Diabetes tut nicht weh, zumindest nicht zu Beginn der Erkrankung. Für viele Betroffene sind Spätfolgen wie der diabetische Fuß, die Retinopathie oder das erhöhte Risiko für Nierenschäden nur schwer greifbar. Umso wichtiger ist es, die bevölkerung frühzeitig aufzuklären. Zum einen über allgemeine Kampagnen, zum anderen individuell auf allen Ebenen des Gesundheitswesens. Die Allgemeinmediziner und Fachärzte sollten regelhaft zusammenarbeiten. Digitale Technologien können die gemeinsame Therapie unterstützen. Um in der Zukunft Patientendaten gemeinsam besser nutzen zu können fordern Mediziner datenschutzkonforme Open-Source-Lösungen. Durch technische Unterstützung sei eine engmaschigere Therapie ohne stark erhöhten Dokumentationsaufwand möglich. Einmal dokumentierte Therapiefortschritte könnten von allen Beteiligten eingesehen werden. In einem weiteren Schritt könnte auch die Apotheke miteingeschlossen werden. Apotheker:innen und PTA begleiten die Patienten zum Teil auf eine andere Art und Weise, als die Ärzte. Im Handverkauf werden oftmals weitere Probleme oder Alltagsherausforderungen angesprochen. Auch die Apotheke könnte für eine ganzheitlichere Versorgung in den digitalen Dialog mit den Praxen treten.
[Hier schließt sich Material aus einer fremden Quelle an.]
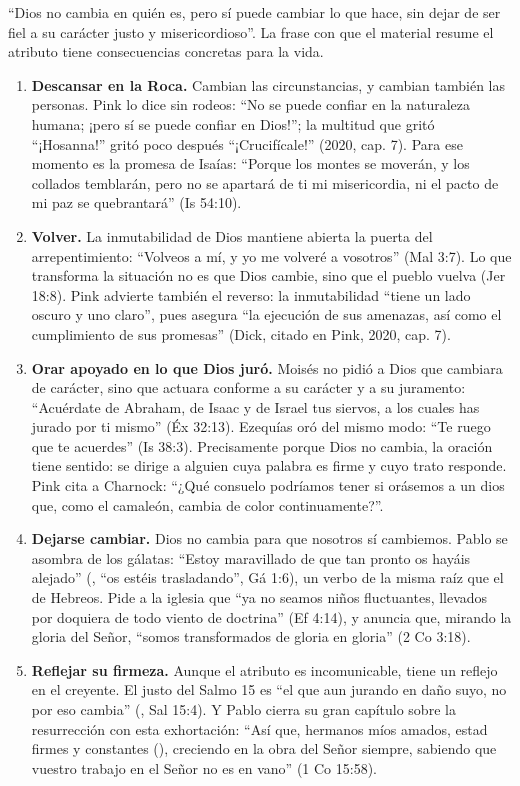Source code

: ``Dios no cambia en quién es, pero sí puede cambiar lo que hace, sin dejar de ser fiel a su carácter justo y misericordioso''. La frase con que el material resume el atributo tiene consecuencias concretas para la vida.

\begin{enumerate}
\item \textbf{Descansar en la Roca.} Cambian las circunstancias, y cambian también las personas. Pink lo dice sin rodeos: ``No se puede confiar en la naturaleza humana; ¡pero sí se puede confiar en Dios!''; la multitud que gritó ``¡Hosanna!'' gritó poco después ``¡Crucifícale!'' (2020, cap. 7). Para ese momento es la promesa de Isaías: ``Porque los montes se moverán, y los collados temblarán, pero no se apartará de ti mi misericordia, ni el pacto de mi paz se quebrantará'' (Is 54:10).

\item \textbf{Volver.} La inmutabilidad de Dios mantiene abierta la puerta del arrepentimiento: ``Volveos a mí, y yo me volveré a vosotros'' (Mal 3:7). Lo que transforma la situación no es que Dios cambie, sino que el pueblo vuelva (Jer 18:8). Pink advierte también el reverso: la inmutabilidad ``tiene un lado oscuro y uno claro'', pues asegura ``la ejecución de sus amenazas, así como el cumplimiento de sus promesas'' (Dick, citado en Pink, 2020, cap. 7).

\item \textbf{Orar apoyado en lo que Dios juró.} Moisés no pidió a Dios que cambiara de carácter, sino que actuara conforme a su carácter y a su juramento: ``Acuérdate de Abraham, de Isaac y de Israel tus siervos, a los cuales has jurado por ti mismo'' (Éx 32:13). Ezequías oró del mismo modo: ``Te ruego que te acuerdes'' (Is 38:3). Precisamente porque Dios no cambia, la oración tiene sentido: se dirige a alguien cuya palabra es firme y cuyo trato responde. Pink cita a Charnock: ``¿Qué consuelo podríamos tener si orásemos a un dios que, como el camaleón, cambia de color continuamente?''.

\item \textbf{Dejarse cambiar.} Dios no cambia para que nosotros sí cambiemos. Pablo se asombra de los gálatas: ``Estoy maravillado de que tan pronto os hayáis alejado'' (, ``os estéis trasladando'', Gá 1:6), un verbo de la misma raíz que el  de Hebreos. Pide a la iglesia que ``ya no seamos niños fluctuantes, llevados por doquiera de todo viento de doctrina'' (Ef 4:14), y anuncia que, mirando la gloria del Señor, ``somos transformados de gloria en gloria'' (2 Co 3:18).

\item \textbf{Reflejar su firmeza.} Aunque el atributo es incomunicable, tiene un reflejo en el creyente. El justo del Salmo 15 es ``el que aun jurando en daño suyo, no por eso cambia'' (, Sal 15:4). Y Pablo cierra su gran capítulo sobre la resurrección con esta exhortación: ``Así que, hermanos míos amados, estad firmes y constantes (), creciendo en la obra del Señor siempre, sabiendo que vuestro trabajo en el Señor no es en vano'' (1 Co 15:58).
\end{enumerate}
Generell könnten digitale Lösungen in der Prävention effektiver und effizienter als analoge Vorgehensweisen sein. Durch Videos und Seminare kann eine größere Masse an Menschen erreicht werden. Doch Mediziner warnen: Videos alleine könnten nicht der Maßstab einer vollumfänglichen Diabetes-Therapie sein. Eine Adhärenz entstehe nicht nur „Lehrbeiträge“ sondern durch den Dialog mit den Patient:innen. Was beschäftigt jeden einzelnen? Wo gibt es Hürden im Alltag und wo benötigt es Unterstützung? Durch Apps, die individuell anpassbar sind, könnte eine Adhärenz besser unterstützt werden. Digitale Ansätze bieten zudem eine neue Möglichkeit die Schwelle zur Teilnahme an Präventionsmaßnahmen zu senken. Durch regelmäßiges Feedback, beispielsweise in Form eines digitalen Tagebuches, könnte die Motivation zur Lebensstilmodifikation langfristig gesteigert werden.
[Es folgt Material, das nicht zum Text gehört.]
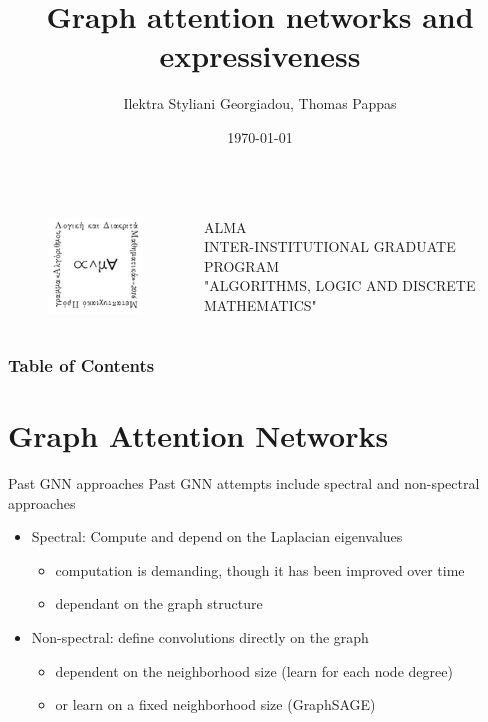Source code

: \documentclass{beamer}
\title[]{Graph attention networks and expressiveness}
\author[Georgiadou, Pappas]{Ilektra Styliani Georgiadou, Thomas Pappas}
\institute[ALMA]{}
\date{\today}
\theoremstyle{definition}
\begin{document}


\begin{frame}[plain]
  \titlepage
  \begin{columns}
    \begin{figure}
      \centering
      \includegraphics[scale=0.6]{alma_logo.png}
    \end{figure}
ALMA \\
\tiny{INTER-INSTITUTIONAL GRADUATE PROGRAM \\
"ALGORITHMS, LOGIC AND DISCRETE MATHEMATICS"}
\end{columns}
\end{frame}

\begin{frame}
    \frametitle{Table of Contents}
    \tableofcontents[hideallsubsections]
\end{frame}


\section{Graph Attention Networks}

\begin{frame}{Past GNN approaches}
    Past GNN attempts include spectral and non-spectral approaches
    \begin{itemize}
        \item Spectral: Compute and depend on the Laplacian eigenvalues
            \begin{itemize}
                \item computation is demanding, though it has been improved over time
                \item dependant on the graph structure
            \end{itemize}
        \item Non-spectral: define convolutions directly on the graph
            \begin{itemize}
                \item dependent on the neighborhood size (learn for each node degree)
                \item or learn on a fixed neighborhood size (GraphSAGE)
            \end{itemize}
    \end{itemize}
\end{frame}
\end{document}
Auch in der neuen Auflage der Nationalen Versorgungsleitlinie des Typ-2-Diabetes bleibt die Basis der Therapie weiterhin die nichtmedikamentösen Maßnahmen. Hierzu zählen neben speziellen Schulungen zum Krankheitsbild auch ein individuelles Gewichtsmanagement, eine Ernährungstherapie und die körperliche Bewegung im Alltag. Regelmäßige Spaziergänge oder kleine Radtouren reichen häufig schon aus, um in einem ersten Schritt eine Verbesserung der Blutzuckerwerte zu erfahren. Generell gilt, dass Therapieziele nicht über Nacht erreicht werden können und nur in Absprache und mit Zustimmung des Patienten erreicht und dauerhaft gehalten werden können. Häufiger als alle drei bis sechs Monate sollte das Erreichen der Therapieziele nicht durch einen Arzt kontrolliert werden. Eine engmaschigere Selbstkontrolle mittels digitaler Unterstützung kann unter Umständen zu einer besseren Motivation führen, so Experten.
Das individuelle Risiko an Typ-2-Diabetes zu erkranken kann heutzutage mit Hilfe evaluierter und etablierter RisikoScores ermittelt werden. Umso früher die betroffenen Personen benachrichtigt werden, desto höher die Chancen einen Diabetes zu umgehen. Im Sinne einer Nationalen Präventions-Strategie wäre es darüber hinaus sinnvoll systematisch Daten durch Haus- und Fachärzte erheben zu lassen, urteilen Experten. Die Auswertung dieser großen Datenmenge könnte nicht nur bei der Ausrichtung weiterer Aufklärungskampagnen helfen. Auch die Gesamtsituation des Diabetes in Deutschland ließe sich hierdurch besser beurteilen. Aus Patientensicht ist ein weiterer Punkt sehr wichtig: Die Kompatibilität. Alle Neuerungen sowohl auf Geräte- als auch auf App-Ebene bringen dem Endverbraucher nichts, wenn sie untereinander nicht kombiniert werden können. Demnach kommt auch der Industrie bei der Digitalisierung der Therapie eine Schlüsselrolle zu. Betroffene fordern „ein Konzept für alles“ – keine Hersteller-spezifischen Lösungsansätze.